Print each line from the start of the records below up through the line where "from such an" is found, exactly as given.

[Stored data]
Content starts
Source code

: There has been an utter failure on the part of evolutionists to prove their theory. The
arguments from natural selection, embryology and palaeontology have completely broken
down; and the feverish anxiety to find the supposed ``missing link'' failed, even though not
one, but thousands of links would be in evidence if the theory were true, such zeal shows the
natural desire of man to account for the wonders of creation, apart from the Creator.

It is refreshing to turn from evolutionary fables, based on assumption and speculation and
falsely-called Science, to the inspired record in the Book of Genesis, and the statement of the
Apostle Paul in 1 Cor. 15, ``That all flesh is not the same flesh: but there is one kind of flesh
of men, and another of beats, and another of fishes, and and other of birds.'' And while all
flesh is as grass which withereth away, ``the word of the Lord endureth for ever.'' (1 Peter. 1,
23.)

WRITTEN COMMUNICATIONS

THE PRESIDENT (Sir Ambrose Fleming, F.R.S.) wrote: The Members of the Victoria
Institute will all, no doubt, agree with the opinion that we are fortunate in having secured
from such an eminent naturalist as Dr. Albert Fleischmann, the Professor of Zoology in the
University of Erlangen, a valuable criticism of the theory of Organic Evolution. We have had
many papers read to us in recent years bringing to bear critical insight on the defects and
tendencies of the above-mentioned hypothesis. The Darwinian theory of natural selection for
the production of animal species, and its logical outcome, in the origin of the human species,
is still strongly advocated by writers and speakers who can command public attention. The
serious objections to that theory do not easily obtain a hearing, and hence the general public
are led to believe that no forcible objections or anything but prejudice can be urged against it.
Content ends
• Reply:
Source code

: There has been an utter failure on the part of evolutionists to prove their theory. The
arguments from natural selection, embryology and palaeontology have completely broken
down; and the feverish anxiety to find the supposed ``missing link'' failed, even though not
one, but thousands of links would be in evidence if the theory were true, such zeal shows the
natural desire of man to account for the wonders of creation, apart from the Creator.

It is refreshing to turn from evolutionary fables, based on assumption and speculation and
falsely-called Science, to the inspired record in the Book of Genesis, and the statement of the
Apostle Paul in 1 Cor. 15, ``That all flesh is not the same flesh: but there is one kind of flesh
of men, and another of beats, and another of fishes, and and other of birds.'' And while all
flesh is as grass which withereth away, ``the word of the Lord endureth for ever.'' (1 Peter. 1,
23.)

WRITTEN COMMUNICATIONS

THE PRESIDENT (Sir Ambrose Fleming, F.R.S.) wrote: The Members of the Victoria
Institute will all, no doubt, agree with the opinion that we are fortunate in having secured
from such an eminent naturalist as Dr. Albert Fleischmann, the Professor of Zoology in the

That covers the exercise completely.